Smith, however, refuted the interpretation that the scene was exploitative. She explained that when playing the scene, she intended it as a challenge to Mark’s assumption that he could have both women. She stated, "You think that if you walked in the room and we were together, we would just be on you, but we wouldn't. So that's why I kissed her." Smith believed the moment reflected the competition between her character and the male surgeons, reinforcing that Mark wouldn't be able to intimidate her.
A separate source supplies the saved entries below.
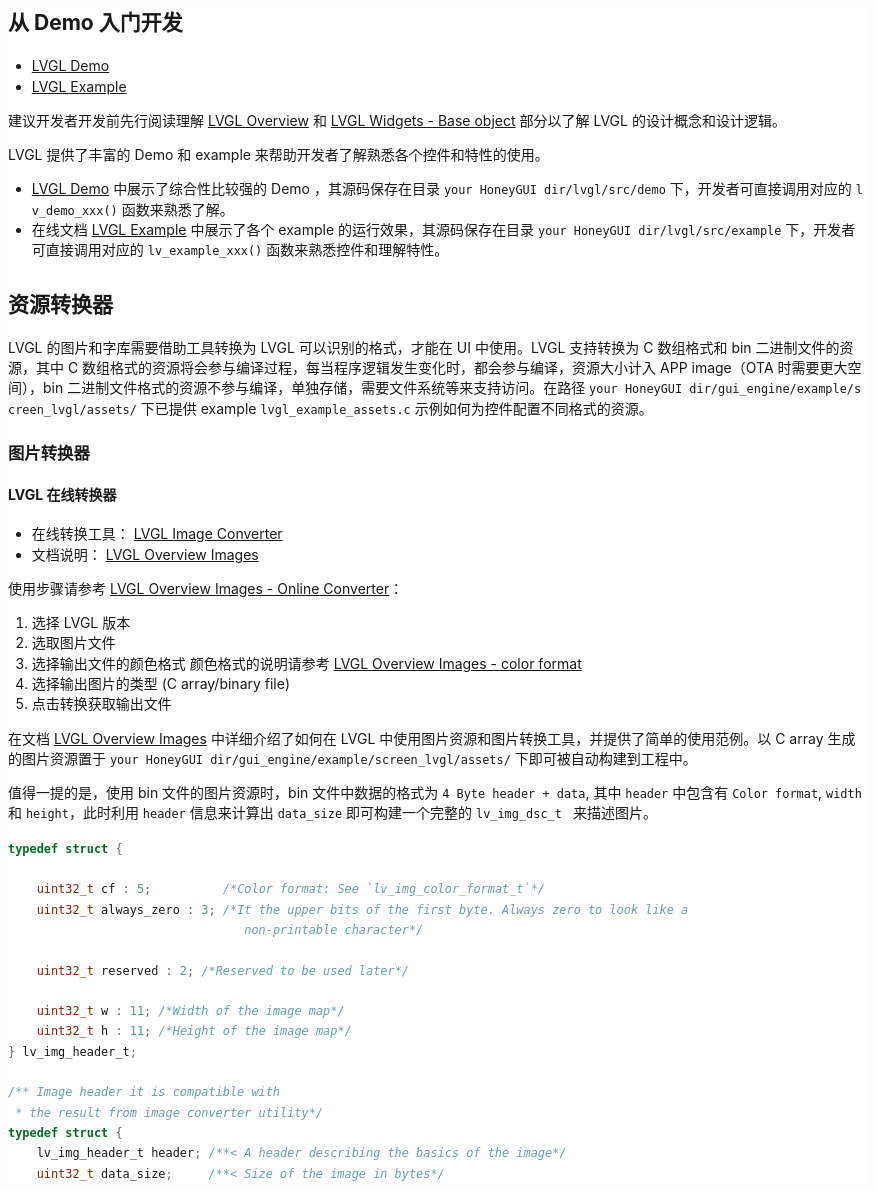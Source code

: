 


##  从 Demo 入门开发
- <a href="https://lvgl.io/demos">LVGL Demo</a>
- [LVGL Example](https://docs.lvgl.io/8.3/examples.html)



建议开发者开发前先行阅读理解 [LVGL Overview](https://docs.lvgl.io/8.3/overview/index.html) 和 [LVGL Widgets - Base object](https://docs.lvgl.io/8.3/widgets/obj.html) 部分以了解 LVGL 的设计概念和设计逻辑。

LVGL 提供了丰富的 Demo 和 example 来帮助开发者了解熟悉各个控件和特性的使用。
- [LVGL Demo](https://lvgl.io/demos) 中展示了综合性比较强的 Demo ，其源码保存在目录 `your HoneyGUI dir/lvgl/src/demo` 下，开发者可直接调用对应的 `lv_demo_xxx()` 函数来熟悉了解。
- 在线文档 [LVGL Example](https://docs.lvgl.io/8.3/examples.html) 中展示了各个 example 的运行效果，其源码保存在目录 `your HoneyGUI dir/lvgl/src/example` 下，开发者可直接调用对应的 `lv_example_xxx()` 函数来熟悉控件和理解特性。


## 资源转换器

LVGL 的图片和字库需要借助工具转换为 LVGL 可以识别的格式，才能在 UI 中使用。LVGL 支持转换为 C 数组格式和 bin 二进制文件的资源，其中 C 数组格式的资源将会参与编译过程，每当程序逻辑发生变化时，都会参与编译，资源大小计入 APP image（OTA 时需要更大空间），bin 二进制文件格式的资源不参与编译，单独存储，需要文件系统等来支持访问。在路径 `your HoneyGUI dir/gui_engine/example/screen_lvgl/assets/` 下已提供 example `lvgl_example_assets.c` 示例如何为控件配置不同格式的资源。

### 图片转换器

#### LVGL 在线转换器
- 在线转换工具： [LVGL Image Converter](https://lvgl.io/tools/imageconverter)
- 文档说明： [LVGL Overview Images](https://docs.lvgl.io/8.3/overview/image.html)

使用步骤请参考 [LVGL Overview Images - Online Converter](https://docs.lvgl.io/8.3/overview/image.html#online-converter)：

1. 选择 LVGL 版本
2. 选取图片文件
3. 选择输出文件的颜色格式
颜色格式的说明请参考 [LVGL Overview Images - color format](https://docs.lvgl.io/8.3/overview/image.html#color-formats)
4. 选择输出图片的类型 (C array/binary file)
5. 点击转换获取输出文件

在文档 [LVGL Overview Images](https://docs.lvgl.io/8.3/overview/image.html) 中详细介绍了如何在 LVGL 中使用图片资源和图片转换工具，并提供了简单的使用范例。以 C array 生成的图片资源置于 `your HoneyGUI dir/gui_engine/example/screen_lvgl/assets/` 下即可被自动构建到工程中。 

值得一提的是，使用 bin 文件的图片资源时，bin 文件中数据的格式为 `4 Byte header + data`, 其中 `header` 中包含有 `Color format`, `width` 和 `height`，此时利用 `header` 信息来计算出 `data_size` 即可构建一个完整的 `lv_img_dsc_t ` 来描述图片。

```c
typedef struct {

    uint32_t cf : 5;          /*Color format: See `lv_img_color_format_t`*/
    uint32_t always_zero : 3; /*It the upper bits of the first byte. Always zero to look like a
                                 non-printable character*/

    uint32_t reserved : 2; /*Reserved to be used later*/

    uint32_t w : 11; /*Width of the image map*/
    uint32_t h : 11; /*Height of the image map*/
} lv_img_header_t;

/** Image header it is compatible with
 * the result from image converter utility*/
typedef struct {
    lv_img_header_t header; /**< A header describing the basics of the image*/
    uint32_t data_size;     /**< Size of the image in bytes*/
```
When it was announced that Hahn would be written out of Grey's Anatomy, Macnamara published a critical editorial, deeming the decision to fire Smith "a grim reminder that certain prejudices are still ascendant in television". She argued that gay characters on network television are often allowed to have sex only if part of a single-episode storyline, and that lesbian characters must fit a specific visual template—"sylphlike, gorgeous and preferably under 30." Macnamara expressed disappointment, suggesting that Smith's departure wasn't due to her character's lack of appeal, but because she "didn't fit the visual template of Grey's or most of network television." She concluded that while Sara Ramirez's "lipglossed lusciousness" made her beautiful enough to be bisexual, Smith was deemed "not beautiful enough to be gay" on network TV.

Dorothy Snarker of AfterEllen was similarly critical, explaining that Smith’s dismissal meant the loss of the only lesbian/bisexual couple on American primetime TV. She emphasized that it was the first significant gay relationship portrayed on Grey's Anatomy. Snarker lamented the decision, adding that "the handful of remaining lesbian/bisexual relationships on TV are on cable, premium channels, and daytime television." She also pointed to a broader industry trend by noting that another new character’s orientation had been changed from bisexual to heterosexual, calling it "a serious blow for queer women's visibility on the small screen." Snarker concluded by praising the organic and romantic nature of Callie and Erica's relationship and expressed disappointment that it had ended prematurely, remarking, "Now it seems all we’re left with is taillights."